### TRY IT
Match the string "public" against each line below, and copy every line that matches.

### INPUT
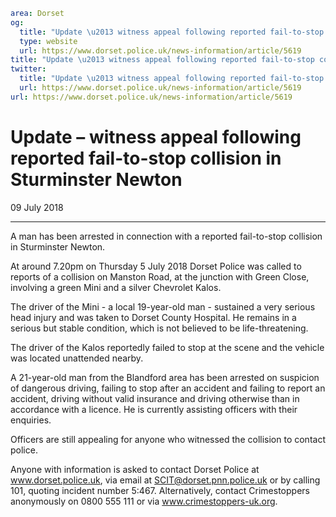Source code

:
 ```yaml
area: Dorset
og:
  title: "Update \u2013 witness appeal following reported fail-to-stop collision in Sturminster Newton"
  type: website
  url: https://www.dorset.police.uk/news-information/article/5619
title: "Update \u2013 witness appeal following reported fail-to-stop collision in Sturminster Newton |"
twitter:
  title: "Update \u2013 witness appeal following reported fail-to-stop collision in Sturminster Newton"
  url: https://www.dorset.police.uk/news-information/article/5619
url: https://www.dorset.police.uk/news-information/article/5619
```

# Update – witness appeal following reported fail-to-stop collision in Sturminster Newton

09 July 2018

* * *

A man has been arrested in connection with a reported fail-to-stop collision in Sturminster Newton.

At around 7.20pm on Thursday 5 July 2018 Dorset Police was called to reports of a collision on Manston Road, at the junction with Green Close, involving a green Mini and a silver Chevrolet Kalos.

The driver of the Mini - a local 19-year-old man - sustained a very serious head injury and was taken to Dorset County Hospital. He remains in a serious but stable condition, which is not believed to be life-threatening.

The driver of the Kalos reportedly failed to stop at the scene and the vehicle was located unattended nearby.

A 21-year-old man from the Blandford area has been arrested on suspicion of dangerous driving, failing to stop after an accident and failing to report an accident, driving without valid insurance and driving otherwise than in accordance with a licence. He is currently assisting officers with their enquiries.

Officers are still appealing for anyone who witnessed the collision to contact police.

Anyone with information is asked to contact Dorset Police at www.dorset.police.uk, via email at SCIT@dorset.pnn.police.uk or by calling 101, quoting incident number 5:467. Alternatively, contact Crimestoppers anonymously on 0800 555 111 or via www.crimestoppers-uk.org.
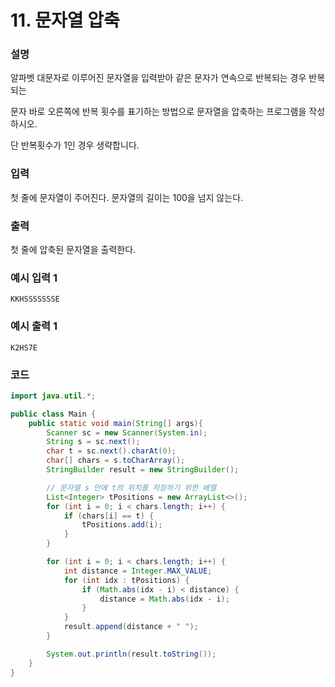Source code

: # 11. 문자열 압축

### 설명

알파벳 대문자로 이루어진 문자열을 입력받아 같은 문자가 연속으로 반복되는 경우 반복되는

문자 바로 오른쪽에 반복 횟수를 표기하는 방법으로 문자열을 압축하는 프로그램을 작성하시오.

단 반복횟수가 1인 경우 생략합니다.

### 입력

첫 줄에 문자열이 주어진다. 문자열의 길이는 100을 넘지 않는다.

### 출력

첫 줄에 압축된 문자열을 출력한다.

### 예시 입력 1
```
KKHSSSSSSSE 
```
### 예시 출력 1
```
K2HS7E
```

### 코드
```java
import java.util.*;

public class Main {
    public static void main(String[] args){
        Scanner sc = new Scanner(System.in);
        String s = sc.next();
        char t = sc.next().charAt(0);
        char[] chars = s.toCharArray();
        StringBuilder result = new StringBuilder();

        // 문자열 s 안에 t의 위치를 저장하기 위한 배열
        List<Integer> tPositions = new ArrayList<>();
        for (int i = 0; i < chars.length; i++) {
            if (chars[i] == t) {
                tPositions.add(i);
            }
        }

        for (int i = 0; i < chars.length; i++) {
            int distance = Integer.MAX_VALUE;
            for (int idx : tPositions) {
                if (Math.abs(idx - i) < distance) {
                    distance = Math.abs(idx - i);
                }
            }
            result.append(distance + " ");
        }

        System.out.println(result.toString());
    }
}
```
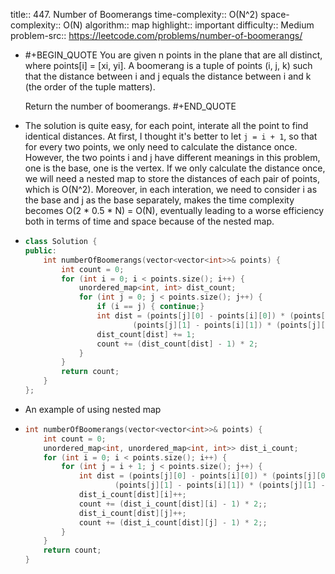 title:: 447. Number of Boomerangs
time-complexity:: O(N^2)
space-complexity:: O(N)
algorithm:: map
highlight:: important
difficulty:: Medium
problem-src:: https://leetcode.com/problems/number-of-boomerangs/

- #+BEGIN_QUOTE
  You are given n points in the plane that are all distinct, where points[i] = [xi, yi]. A boomerang is a tuple of points (i, j, k) such that the distance between i and j equals the distance between i and k (the order of the tuple matters).
  
  Return the number of boomerangs.
  #+END_QUOTE
- The solution is quite easy, for each point, interate all the point to find identical distances. 
  At first, I thought it's better to let `j = i + 1`, so that for every two points, we only need to calculate the distance once. However, the two points i and j have different meanings in this problem, one is the base, one is the vertex. If we only calculate the distance once, we will need a nested map to store the distances of each pair of points, which is O(N^2). Moreover, in each interation, we need to consider i as the base and j as the base separately, makes the time complexity becomes O(2 * 0.5 * N) = O(N), eventually leading to a worse efficiency both in terms of time and space because of the nested map.
- ```cpp
  class Solution {
  public:
      int numberOfBoomerangs(vector<vector<int>>& points) {
          int count = 0;
          for (int i = 0; i < points.size(); i++) {
              unordered_map<int, int> dist_count;
              for (int j = 0; j < points.size(); j++) {
                  if (i == j) { continue;}
                  int dist = (points[j][0] - points[i][0]) * (points[j][0] - points[i][0]) +
                          (points[j][1] - points[i][1]) * (points[j][1] - points[i][1]);
                  dist_count[dist] += 1;
                  count += (dist_count[dist] - 1) * 2;
              }
          }
          return count;
      }
  };
  ```
- An example of using nested map
- ```cpp
  int numberOfBoomerangs(vector<vector<int>>& points) {
      int count = 0;
      unordered_map<int, unordered_map<int, int>> dist_i_count;
      for (int i = 0; i < points.size(); i++) {
          for (int j = i + 1; j < points.size(); j++) {
              int dist = (points[j][0] - points[i][0]) * (points[j][0] - points[i][0]) +
                      (points[j][1] - points[i][1]) * (points[j][1] - points[i][1]);
              dist_i_count[dist][i]++;
              count += (dist_i_count[dist][i] - 1) * 2;;
              dist_i_count[dist][j]++;
              count += (dist_i_count[dist][j] - 1) * 2;;
          }
      }
      return count;
  }
  ```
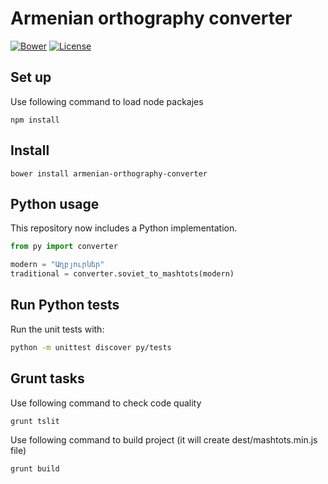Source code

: # Armenian orthography converter

[![Bower](https://img.shields.io/bower/v/armenian-orthography-converter.svg?style=flat-square)](https://github.com/instigatetcf/armenian-orthography-converter/)
[![License](https://img.shields.io/badge/license-GPLv3-blue.svg?style=flat-square)](https://github.com/instigatetcf/armenian-orthography-converter/blob/master/LICENSE)

## Set up

Use following command to load node packajes

    npm install

## Install

    bower install armenian-orthography-converter

## Python usage

This repository now includes a Python implementation.

```python
from py import converter

modern = "Աղբյուրներ"
traditional = converter.soviet_to_mashtots(modern)
```

## Run Python tests

Run the unit tests with:

```bash
python -m unittest discover py/tests
```

## Grunt tasks

Use following command to check code quality

    grunt tslit

Use following command to build project (it will create dest/mashtots.min.js file)

    grunt build
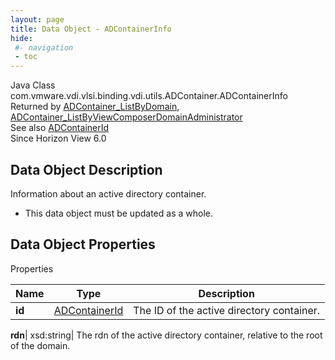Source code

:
 ```yaml
---
layout: page
title: Data Object - ADContainerInfo
hide:
 #- navigation
 - toc
---
```






Java Class
    com.vmware.vdi.vlsi.binding.vdi.utils.ADContainer.ADContainerInfo  
Returned by
     [ADContainer_ListByDomain](vdi.utils.ADContainer.md#listByDomain), [ADContainer_ListByViewComposerDomainAdministrator](vdi.utils.ADContainer.md#listByViewComposerDomainAdministrator)  
See also
     [ADContainerId](vdi.entity.ADContainerId.md)  
Since 
    Horizon View 6.0

## Data Object Description 

Information about an active directory container. 

  * This data object must be updated as a whole.



## Data Object Properties

Properties

Name |  Type |  Description   
---|---|---  
**id**| [ADContainerId](vdi.entity.ADContainerId.md)|  The ID of the active directory container.   
  
**rdn**|  xsd:string|  The rdn of the active directory container, relative to the root of the domain.   
  
  
  
   
  
  

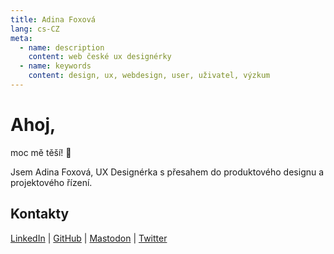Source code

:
 ```yaml
---
title: Adina Foxová
lang: cs-CZ
meta:
  - name: description
    content: web české ux designérky
  - name: keywords
    content: design, ux, webdesign, user, uživatel, výzkum
---
```


# Ahoj, 

moc mě těší! :wave:   

Jsem Adina Foxová, UX Designérka s přesahem do produktového designu a projektového řízení.

## Kontakty
[LinkedIn](https://www.linkedin.com/in/adina-foxova) | [GitHub](https://github.com/adinafxv) |  <a rel="me" href="https://techhub.social/@adina">Mastodon</a>  | [Twitter](https://twitter.com/AdinaFXV)



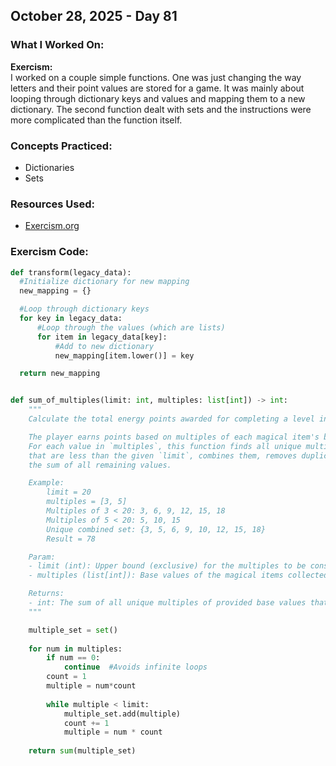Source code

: ## October 28, 2025 - Day 81

### What I Worked On:  
**Exercism:**  
I worked on a couple simple functions. One was just changing the way letters and their point values are stored for a game. It was mainly about looping through dictionary keys and values and mapping them to a new dictionary. The second function dealt with sets and the instructions were more complicated than the function itself. 

### Concepts Practiced:  
- Dictionaries
- Sets
         
### Resources Used:  
- [Exercism.org](https://exercism.org/tracks/python/exercises)
    
### Exercism Code: 
```python
def transform(legacy_data):
  #Initialize dictionary for new mapping
  new_mapping = {}

  #Loop through dictionary keys
  for key in legacy_data:
      #Loop through the values (which are lists)
      for item in legacy_data[key]:
          #Add to new dictionary
          new_mapping[item.lower()] = key

  return new_mapping


def sum_of_multiples(limit: int, multiples: list[int]) -> int:
    """
    Calculate the total energy points awarded for completing a level in the fantasy-survival game.

    The player earns points based on multiples of each magical item's base value.
    For each value in `multiples`, this function finds all unique multiples of that number
    that are less than the given `limit`, combines them, removes duplicates, and returns
    the sum of all remaining values.

    Example:
        limit = 20
        multiples = [3, 5]
        Multiples of 3 < 20: 3, 6, 9, 12, 15, 18
        Multiples of 5 < 20: 5, 10, 15
        Unique combined set: {3, 5, 6, 9, 10, 12, 15, 18}
        Result = 78

    Param:
    - limit (int): Upper bound (exclusive) for the multiples to be considered.
    - multiples (list[int]): Base values of the magical items collected.

    Returns:
    - int: The sum of all unique multiples of provided base values that are less than `limit`.
    """

    multiple_set = set()
        
    for num in multiples:
        if num == 0:
            continue  #Avoids infinite loops
        count = 1
        multiple = num*count
    
        while multiple < limit:
            multiple_set.add(multiple)
            count += 1
            multiple = num * count
    
    return sum(multiple_set)

    




```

### RESULT
public class Main {
    public static void main(String[] args){
  public:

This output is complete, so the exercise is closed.